3-[3-(pentanoyloxy)-2,2-bis[(pantanoyloxy)methyl]propoxyl]-2,2-bis[(pentanoyloxy)methyl]propyl pentanoate 3-{3-[(3,5,5-trimethylhexanoyl)oxy]-2,2-bis({[(3,5,5-trimethylhexanoyl)oxy]methyl}propoxy)-2,2-bis({[(3,5,5-trimethylhexanoyl)oxy]methyl}propyl 3,5,5-trimethylhexanoate

Administrative data

Endpoint:

developmental toxicity

Type of information:

migrated information: read-across from supporting substance (structural analogue or surrogate)

Adequacy of study:

key study

Reliability:

2 (reliable with restrictions)

Rationale for reliability incl. deficiencies:

other: Comparable to guideline study. Lack of data on test substance.

Data source

Materials and methods

GLP compliance:

yes

Limit test:

no

Test material

Test animals

Species:

rat

Strain:

other: Crl:CD BR VAF/Plus

Details on test animals or test system and environmental conditions:

TEST ANIMALS
- Source: Charles River Laboratories, Inc., Stone Ridge, NY, USA
- Age at study initiation: approximately 9-10 weeks
- Weight at study initiation: 200-274 g
- Housing: the animals were housed in suspended stainless steel and wire mesh cages with absorbent paper below the cages.

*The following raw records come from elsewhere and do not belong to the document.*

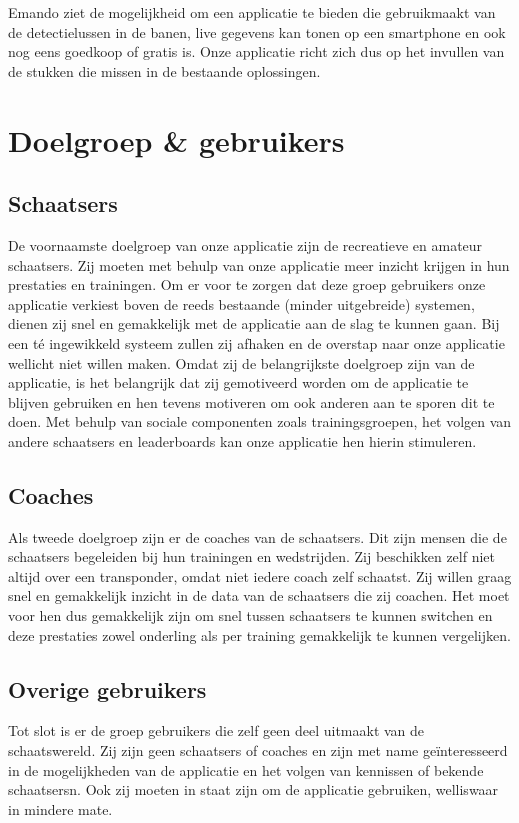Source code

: Emando ziet de mogelijkheid om een applicatie te bieden die gebruikmaakt van de detectielussen in de banen, live gegevens kan tonen op een smartphone en ook nog eens goedkoop of gratis is. Onze applicatie richt zich dus op het invullen van de stukken die missen in de bestaande oplossingen.

\section{Doelgroep \& gebruikers}

\subsection{Schaatsers}
De voornaamste doelgroep van onze applicatie zijn de recreatieve en amateur schaatsers. Zij moeten met behulp van onze applicatie meer inzicht krijgen in hun prestaties en trainingen. 
Om er voor te zorgen dat deze groep gebruikers onze applicatie verkiest boven de reeds bestaande (minder uitgebreide) systemen, dienen zij snel en gemakkelijk met de applicatie aan de slag te kunnen gaan.
Bij een té ingewikkeld systeem zullen zij afhaken en de overstap naar onze applicatie wellicht niet willen maken.
Omdat zij de belangrijkste doelgroep zijn van de applicatie, is het belangrijk dat zij gemotiveerd worden om de applicatie te blijven gebruiken en hen tevens motiveren om ook anderen aan te sporen dit te doen.
Met behulp van sociale componenten zoals trainingsgroepen, het volgen van andere schaatsers en leaderboards kan onze applicatie hen hierin stimuleren.
\subsection{Coaches}
Als tweede doelgroep zijn er de coaches van de schaatsers. Dit zijn mensen die de schaatsers begeleiden bij hun trainingen en wedstrijden. Zij beschikken zelf niet altijd over een transponder, omdat niet iedere coach zelf schaatst.
Zij willen graag snel en gemakkelijk inzicht in de data van de schaatsers die zij coachen. Het moet voor hen dus gemakkelijk zijn om snel tussen schaatsers te kunnen switchen en deze prestaties zowel onderling als per training gemakkelijk te kunnen vergelijken.
\subsection{Overige gebruikers}
Tot slot is er de groep gebruikers die zelf geen deel uitmaakt van de schaatswereld. Zij zijn geen schaatsers of coaches en zijn met name geïnteresseerd in de mogelijkheden van de applicatie en het volgen van kennissen of bekende schaatsersn.
Ook zij moeten in staat zijn om de applicatie gebruiken, welliswaar in mindere mate.

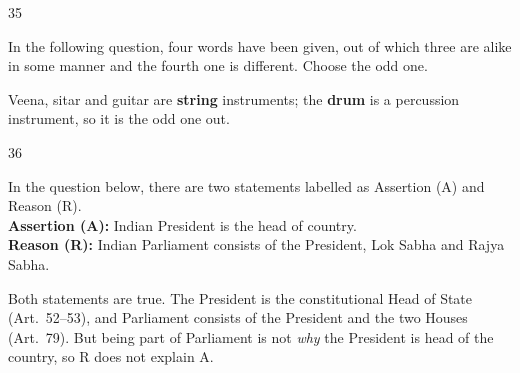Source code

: \begin{question}{35}
{In the following question, four words have been given, out of which three are alike in some manner and the fourth one is different. Choose the odd one.\par}
\begin{explain}
Veena, sitar and guitar are \textbf{string} instruments; the \textbf{drum} is a percussion instrument, so it is the odd one out.
\end{explain}
\end{question}

\begin{question}{36}
{In the question below, there are two statements labelled as Assertion (A) and Reason (R).\\
\textbf{Assertion (A):} Indian President is the head of country.\\
\textbf{Reason (R):} Indian Parliament consists of the President, Lok Sabha and Rajya Sabha.\par}
\begin{explain}
Both statements are true. The President is the constitutional Head of State (Art.~52--53), and Parliament consists of the President and the two Houses (Art.~79). But being part of Parliament is not \emph{why} the President is head of the country, so R does not explain A.
\end{explain}
\end{question}

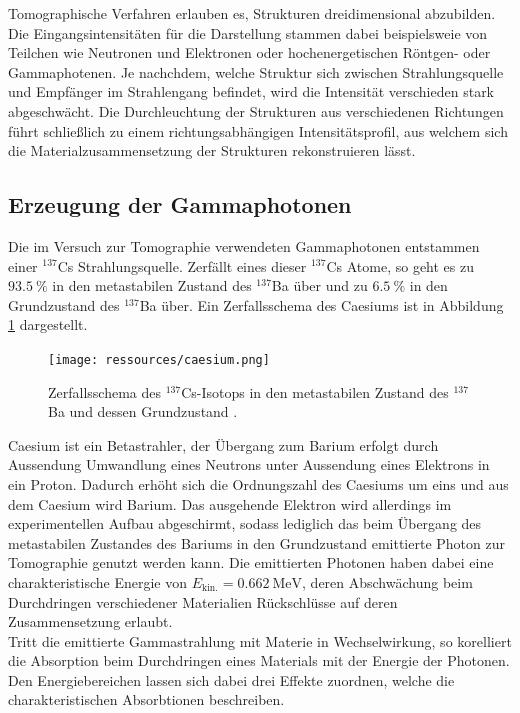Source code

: \noindent Tomographische Verfahren erlauben es, Strukturen dreidimensional abzubilden.
Die Eingangsintensitäten für die Darstellung stammen dabei beispielsweie von
Teilchen wie Neutronen und Elektronen oder hochenergetischen Röntgen- oder
Gammaphotenen. Je nachchdem, welche Struktur sich zwischen Strahlungsquelle und
Empfänger im Strahlengang befindet, wird die Intensität verschieden stark
abgeschwächt. Die Durchleuchtung der Strukturen aus verschiedenen Richtungen
führt schließlich zu einem richtungsabhängigen Intensitätsprofil, aus welchem
sich die Materialzusammensetzung der Strukturen rekonstruieren lässt. \\
\subsection{Erzeugung der Gammaphotonen}
\noindent Die im Versuch zur Tomographie verwendeten Gammaphotonen entstammen
einer $^{137}$Cs Strahlungsquelle. Zerfällt eines dieser $^{137}$Cs Atome, so
geht es zu $\SI{93.5}{\percent}$ in den metastabilen Zustand des $^{137}$Ba
über und zu $\SI{6.5}{\percent}$ in den Grundzustand des $^{137}$Ba über. Ein
Zerfallsschema des Caesiums ist in Abbildung \ref{fig:01} dargestellt.
\begin{figure}
  \centering
  \texttt{[image: ressources/caesium.png]}
  \caption{Zerfallsschema des $^{137}$Cs-Isotops in den metastabilen Zustand des
  $^{137}$Ba und dessen Grundzustand \cite{gil}.}
  \label{fig:01}
\end{figure}
\noindent Caesium ist ein Betastrahler, der Übergang zum Barium erfolgt durch
Aussendung Umwandlung eines Neutrons unter Aussendung eines Elektrons in ein
Proton. Dadurch erhöht sich die Ordnungszahl des Caesiums um eins und aus dem
Caesium wird Barium. Das ausgehende Elektron wird allerdings im experimentellen
Aufbau abgeschirmt, sodass lediglich das beim Übergang des metastabilen Zustandes
des Bariums in den Grundzustand emittierte Photon zur Tomographie genutzt werden
kann. Die emittierten Photonen haben dabei eine charakteristische Energie von
$E_\text{kin.} = \SI{0.662}{\mega\electronvolt}$, deren Abschwächung beim
Durchdringen verschiedener Materialien Rückschlüsse auf deren Zusammensetzung
erlaubt. \\
\noindent Tritt die emittierte Gammastrahlung mit Materie in Wechselwirkung, so
korelliert die Absorption beim Durchdringen eines Materials mit der Energie der
Photonen. Den Energiebereichen lassen sich dabei drei Effekte zuordnen, welche
die charakteristischen Absorbtionen beschreiben. \\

The females were housed separately during the study period except during mating.
- Diet: Purina Certified Rodent Chow No. 5002, ad libitum
- Water: tap water, ad libitum
- Acclimation period: 13 days

ENVIRONMENTAL CONDITIONS
- Temperature (°C): 20.0-24.4
- Humidity (%): 40-70
- Photoperiod (hrs dark / hrs light): 12/12

IN-LIFE DATES:
From: 03 Oct 1994
To: 08 Nov 1994

Administration / exposure

Route of administration:

oral: gavage

Vehicle:

other: polyethylene glycol (PEG 400)

Details on exposure:

PREPARATION OF DOSING SOLUTIONS: The undiluted test substance was thoroughly mixed in vehicle prior to dispensing. The dosing solutions were prepared weekly.

VEHICLE
- Lot/batch no. (if required): 122H1109
- Physical state: colourless liquid

Analytical verification of doses or concentrations:

yes

Details on analytical verification of doses or concentrations:

Analysis for homogenity of the test substance dilutions were performed on the lowest and the highest concentrations expected during the course of the study. The relative standard deviation ranged from 0.72 to 3.19%. Concentrations were analysed in the first and the third dosing mixture preparation. The analytical results for all test solutions were within 7% of the nominal concentrations for weeks 1 and 3.

Details on mating procedure:

- Impregnation procedure: cohoused
- M/F ratio per cage: 1/1
- Verification of same strain and source of both sexes: yes
- Proof of pregnancy: vaginal plug and/or sperm in vaginal smear referred to as Day 0 of pregnancy
After confirmation of pregnancy, each mated female was returned to its cage and new females were placed into the males' cages until a required number of pregnant females was obtained.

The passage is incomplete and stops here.